CAPE CANAVERAL, Fla. —
Between 1 and 1 1/2 liters of water leaked into his helmet and suit, NASA estimated.
The source of the leak wasn’t immediately known, but the main culprit appeared to be iodine-laced water that is piped through the long underwear worn under a spacesuit, for cooling. The system holds nearly 4 liters, or 1 gallon. Less likely was the 32-ounce drink bag that astronauts sip from during lengthy spacewalks; Parmitano reported the leaking water tasted odd.
At first, Parmitano, 36, a former test pilot and Italy’s first spacewalker, thought it was sweat accumulating on the back of his bald head. But he was repeatedly assured it was not sweat. He agreed. “How much can I sweat?” he wondered aloud.
It was only his second spacewalk; his first was last Tuesday, six weeks after moving into the space station.
The water eventually got into Parmitano’s eyes. That’s when NASA ordered the two men back inside. Then the water drenched his nose and mouth, and he had trouble hearing on the radio lines.

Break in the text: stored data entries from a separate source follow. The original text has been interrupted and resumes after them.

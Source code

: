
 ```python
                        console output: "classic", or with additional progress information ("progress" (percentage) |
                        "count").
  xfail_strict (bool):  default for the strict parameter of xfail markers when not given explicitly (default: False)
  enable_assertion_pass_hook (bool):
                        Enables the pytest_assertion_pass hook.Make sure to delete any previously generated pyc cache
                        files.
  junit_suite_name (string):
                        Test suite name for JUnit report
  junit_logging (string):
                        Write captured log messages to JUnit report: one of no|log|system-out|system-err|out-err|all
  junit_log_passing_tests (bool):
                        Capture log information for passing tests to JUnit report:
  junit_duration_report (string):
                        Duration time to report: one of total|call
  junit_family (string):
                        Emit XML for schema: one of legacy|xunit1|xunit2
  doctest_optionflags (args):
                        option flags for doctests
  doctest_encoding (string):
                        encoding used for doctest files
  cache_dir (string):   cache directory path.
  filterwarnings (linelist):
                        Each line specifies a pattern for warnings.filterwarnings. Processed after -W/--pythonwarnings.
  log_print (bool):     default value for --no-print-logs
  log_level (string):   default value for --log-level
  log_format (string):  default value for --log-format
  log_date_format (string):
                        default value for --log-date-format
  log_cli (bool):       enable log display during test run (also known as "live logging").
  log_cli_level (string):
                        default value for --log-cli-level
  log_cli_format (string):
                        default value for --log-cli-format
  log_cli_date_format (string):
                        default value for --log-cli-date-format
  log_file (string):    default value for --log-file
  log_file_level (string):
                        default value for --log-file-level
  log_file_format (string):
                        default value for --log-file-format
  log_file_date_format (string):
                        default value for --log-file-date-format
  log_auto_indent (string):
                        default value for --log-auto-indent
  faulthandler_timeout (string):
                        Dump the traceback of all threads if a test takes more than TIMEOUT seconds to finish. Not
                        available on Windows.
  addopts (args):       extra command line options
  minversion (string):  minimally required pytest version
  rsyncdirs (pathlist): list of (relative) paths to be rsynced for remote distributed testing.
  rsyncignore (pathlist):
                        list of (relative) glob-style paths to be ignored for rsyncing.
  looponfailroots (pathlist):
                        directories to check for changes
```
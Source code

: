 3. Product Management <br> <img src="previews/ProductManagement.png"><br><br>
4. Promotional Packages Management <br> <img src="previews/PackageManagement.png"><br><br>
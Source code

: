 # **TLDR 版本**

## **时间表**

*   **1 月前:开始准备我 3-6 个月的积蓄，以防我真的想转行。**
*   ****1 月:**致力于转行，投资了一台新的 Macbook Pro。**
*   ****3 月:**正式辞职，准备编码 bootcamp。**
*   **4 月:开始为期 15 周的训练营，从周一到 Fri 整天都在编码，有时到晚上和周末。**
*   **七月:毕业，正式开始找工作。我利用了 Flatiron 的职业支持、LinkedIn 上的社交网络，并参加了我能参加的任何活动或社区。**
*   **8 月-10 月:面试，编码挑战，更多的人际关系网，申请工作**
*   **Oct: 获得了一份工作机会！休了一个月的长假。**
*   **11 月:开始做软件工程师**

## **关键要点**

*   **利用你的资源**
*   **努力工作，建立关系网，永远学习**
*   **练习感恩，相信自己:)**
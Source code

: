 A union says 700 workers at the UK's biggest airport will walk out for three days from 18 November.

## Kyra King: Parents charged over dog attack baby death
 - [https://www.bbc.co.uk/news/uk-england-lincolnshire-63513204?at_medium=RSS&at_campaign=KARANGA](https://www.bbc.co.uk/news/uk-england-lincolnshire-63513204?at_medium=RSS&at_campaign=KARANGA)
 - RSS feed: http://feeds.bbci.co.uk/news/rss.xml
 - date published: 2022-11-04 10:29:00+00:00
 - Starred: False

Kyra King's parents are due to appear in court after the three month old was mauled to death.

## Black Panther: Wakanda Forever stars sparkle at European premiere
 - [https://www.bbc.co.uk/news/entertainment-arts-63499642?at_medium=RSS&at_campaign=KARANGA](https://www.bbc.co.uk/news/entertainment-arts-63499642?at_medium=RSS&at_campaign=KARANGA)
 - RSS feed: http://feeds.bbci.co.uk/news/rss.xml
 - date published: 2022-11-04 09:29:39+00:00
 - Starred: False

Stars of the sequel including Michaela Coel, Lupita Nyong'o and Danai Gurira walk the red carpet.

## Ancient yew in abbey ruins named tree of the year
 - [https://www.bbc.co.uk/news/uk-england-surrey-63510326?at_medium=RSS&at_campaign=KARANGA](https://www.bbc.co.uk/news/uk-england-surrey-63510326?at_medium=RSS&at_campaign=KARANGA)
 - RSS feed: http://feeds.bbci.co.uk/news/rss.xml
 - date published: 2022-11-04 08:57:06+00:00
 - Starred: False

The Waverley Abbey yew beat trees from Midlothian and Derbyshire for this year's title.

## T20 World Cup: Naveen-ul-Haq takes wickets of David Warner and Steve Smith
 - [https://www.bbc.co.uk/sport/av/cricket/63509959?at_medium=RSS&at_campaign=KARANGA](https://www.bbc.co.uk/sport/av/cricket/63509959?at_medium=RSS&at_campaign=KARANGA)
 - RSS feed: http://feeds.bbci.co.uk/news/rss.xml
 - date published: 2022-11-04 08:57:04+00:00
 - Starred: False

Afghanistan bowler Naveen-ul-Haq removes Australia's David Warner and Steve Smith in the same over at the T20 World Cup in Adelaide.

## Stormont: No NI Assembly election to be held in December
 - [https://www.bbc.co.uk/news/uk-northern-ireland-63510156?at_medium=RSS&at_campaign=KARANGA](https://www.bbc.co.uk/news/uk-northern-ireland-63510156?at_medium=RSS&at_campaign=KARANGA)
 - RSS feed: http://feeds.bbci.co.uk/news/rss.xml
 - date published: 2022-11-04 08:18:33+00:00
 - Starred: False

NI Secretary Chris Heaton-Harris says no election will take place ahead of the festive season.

Cassidy quickly cleaned up the work site once Parmitano was back in the air lock, then followed him in.
The three Russians and one American who anxiously monitored the drama from inside hustled to remove Parmitano’s helmet. They clustered around him, eight hands pulling off his helmet and using towels to mop his head. Balls of water floated away.
Parmitano blinked hard several times but otherwise looked fine as he gestured with his hands to show his crewmates where the water had crept around his head.
Cassidy told Mission Control: “To him, the water clearly did not taste like our normal drinking water.” A smiling Parmitano then chimed in: “Just so you know, I’m alive and I can answer those questions, too.”
He later tweeted: “Thanks for all the positive thoughts!”